Most of the world understands privatization as meaning divesting government-owned assets like steel mills and airlines. In the U.S., where government has never owned such ventures, privatization has come to refer largely to "contracting out": paying tax dollars to private companies, rather than government bureaucracies, to accomplish public tasks. Donahue makes clear that the private sector does have Rotary Club advandtages over the public sector: focused accountability, lower labor costs, fewer work rules, more incentives to watch costs and exploit innovations. The problem is finding public tasks for private companies where those qualities can flourish, and yet where others common to government contractors, like overbilling, shoddy workmanship, price collusion, influence peddling, bribery, etc., do not.
Privatization works and probably ought to be expanded, says Donahue, for public tasks that are relatively simple and where competitors are plentiful: garbage collection, firefighting, and bus and janitorial services. Privatizing usually makes matters worse, however, when the public mandate for an endeavor is complicated, vague, or everchanging; where hoped-for results cannot be specified in advance without reams of contractual paper; and where high entry and exit costs mean few companies can compete for government business. The Pentagon fits this bill perfectly, says Donahue; he would transfer responsibility for designing and developing weapon systems from contractors to public servants. He also gives a detailed and nuanced assessment of the private prisons issue that will confirm the pit-in-the-stomach fear a lot of people have about turning incarceration over to corporations.
Political pressures, however, appear to be at variance with Donahue's recommendations. Public employee unions fight hardest, he says, for retaining those areas where private competition could give taxpayers the most value, while corporations seek government contracts that offer monopoly profits and lax supervision.

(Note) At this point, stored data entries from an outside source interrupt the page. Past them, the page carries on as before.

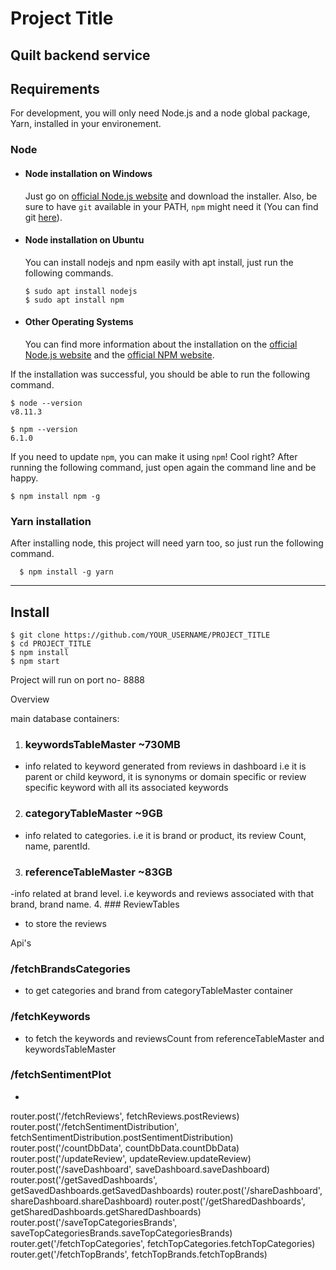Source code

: # Project Title

Quilt backend service
---
## Requirements

For development, you will only need Node.js and a node global package, Yarn, installed in your environement.

### Node
- #### Node installation on Windows

  Just go on [official Node.js website](https://nodejs.org/) and download the installer.
Also, be sure to have `git` available in your PATH, `npm` might need it (You can find git [here](https://git-scm.com/)).

- #### Node installation on Ubuntu

  You can install nodejs and npm easily with apt install, just run the following commands.

      $ sudo apt install nodejs
      $ sudo apt install npm

- #### Other Operating Systems
  You can find more information about the installation on the [official Node.js website](https://nodejs.org/) and the [official NPM website](https://npmjs.org/).

If the installation was successful, you should be able to run the following command.

    $ node --version
    v8.11.3

    $ npm --version
    6.1.0

If you need to update `npm`, you can make it using `npm`! Cool right? After running the following command, just open again the command line and be happy.

    $ npm install npm -g

### Yarn installation
  After installing node, this project will need yarn too, so just run the following command.

      $ npm install -g yarn

---

## Install

    $ git clone https://github.com/YOUR_USERNAME/PROJECT_TITLE
    $ cd PROJECT_TITLE
    $ npm install 
    $ npm start

Project will run on port no- 8888

Overview

main database containers:
1. ### keywordsTableMaster ~730MB
- info related to keyword generated from reviews in dashboard i.e it is parent or child keyword, it is synonyms or domain specific or review specific keyword with all its associated keywords
2. ### categoryTableMaster ~9GB
- info related to categories. i.e it is brand or product, its review Count, name, parentId.
3. ### referenceTableMaster ~83GB
-info related at brand level. i.e keywords and reviews associated with that brand, brand name.
4. ### ReviewTables
- to store the reviews

Api's 

### /fetchBrandsCategories
- to get categories and brand from categoryTableMaster container 

### /fetchKeywords
- to fetch the keywords and reviewsCount from referenceTableMaster and keywordsTableMaster

### /fetchSentimentPlot
- 
router.post('/fetchReviews', fetchReviews.postReviews)
router.post('/fetchSentimentDistribution', fetchSentimentDistribution.postSentimentDistribution)
router.post('/countDbData', countDbData.countDbData)
router.post('/updateReview', updateReview.updateReview)
router.post('/saveDashboard', saveDashboard.saveDashboard)
router.post('/getSavedDashboards', getSavedDashboards.getSavedDashboards)
router.post('/shareDashboard', shareDashboard.shareDashboard)
router.post('/getSharedDashboards', getSharedDashboards.getSharedDashboards)
router.post('/saveTopCategoriesBrands', saveTopCategoriesBrands.saveTopCategoriesBrands)
router.get('/fetchTopCategories', fetchTopCategories.fetchTopCategories)
router.get('/fetchTopBrands', fetchTopBrands.fetchTopBrands)

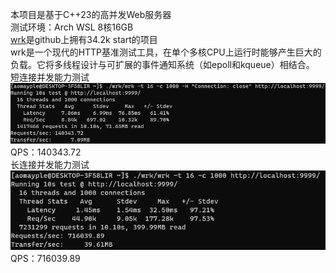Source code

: 本项目是基于C++23的高并发Web服务器  
测试环境：Arch WSL 8核16GB  
[wrk](https://github.com/wg/wrk)是github上拥有34.2k start的项目  
wrk是一个现代的HTTP基准测试工具，在单个多核CPU上运行时能够产生巨大的负载。它将多线程设计与可扩展的事件通知系统（如epoll和kqueue）相结合。  
短连接并发能力测试  
![image](images/shortTest.png)  
QPS：140343.72  
长连接并发能力测试  
![image](images/longTest.png)  
QPS：716039.89

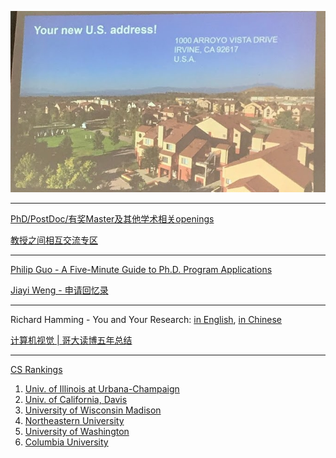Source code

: <p align="center">
  <img src='USA_Address.JPG'>
</p>

---

[PhD/PostDoc/有奖Master及其他学术相关openings](https://www.1point3acres.com/bbs/forum-173-1.html)

[教授之间相互交流专区](https://www.1point3acres.com/bbs/forum.php?mod=forumdisplay&fid=328)

---

[Philip Guo - A Five-Minute Guide to Ph.D. Program Applications](https://pg.ucsd.edu/PhD-application-tips.htm)

[Jiayi Weng - 申请回忆录](https://trinkle23897.github.io/posts/application)

---

Richard Hamming - You and Your Research: [in English](http://www.cs.virginia.edu/~robins/YouAndYourResearch.html), [in Chinese](http://www.yidianzixun.com/article/0LZ4zQZV)

[计算机视觉 | 哥大读博五年总结](https://zhuanlan.zhihu.com/p/338193330)

---

[CS Rankings](http://csrankings.org/#/index?all&us)

1. [Univ. of Illinois at Urbana-Champaign](https://grad.illinois.edu/admissions/instructions/04c)
2. [Univ. of California, Davis](https://grad.ucdavis.edu/applying-uc-davis)
3. [University of Wisconsin Madison](https://grad.wisc.edu/apply/requirements/)
4. [Northeastern University](https://coe.northeastern.edu/academics-experiential-learning/graduate-school-of-engineering/graduate-admissions/)
5. [University of Washington](https://grad.uw.edu/admission/understanding-the-application-process/international-applicant-information/english-proficiency-tests/)
6. [Columbia University](https://www.gradengineering.columbia.edu/faq/standardized-test-scores)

I wish Donahue had elaborated on his finding that in privatization arrangements where companies and government agencies compete, government agencies lower their costs of doing business. He also relies too much on national security analysts like J. Ronald Fox and William Perry, who attribute the complexity of Pentagon contracts to the demands of high technology, never questioning the need for all of that brittle gear. Donahue's Kennedy School faith in respectable experts leaves him apparently unaware of bureaucratic forces within the Pentagon--military careers tied to the fate of tiny and expendable components--that needlessly complicate contracts. Rather than endlessly specifying inputs, military reformers have long called for simple contracts that state how weapons should perform.
Making performance-based contracting work requires drastically overhauling the Pentagon. But so too does Donahue's idea of relying more on civil servants. That, perhaps, is the biggest point Donahue fails to make. Whether you're in favor of more privatization or less, there's simply no getting around the need to reform government bureaucracies.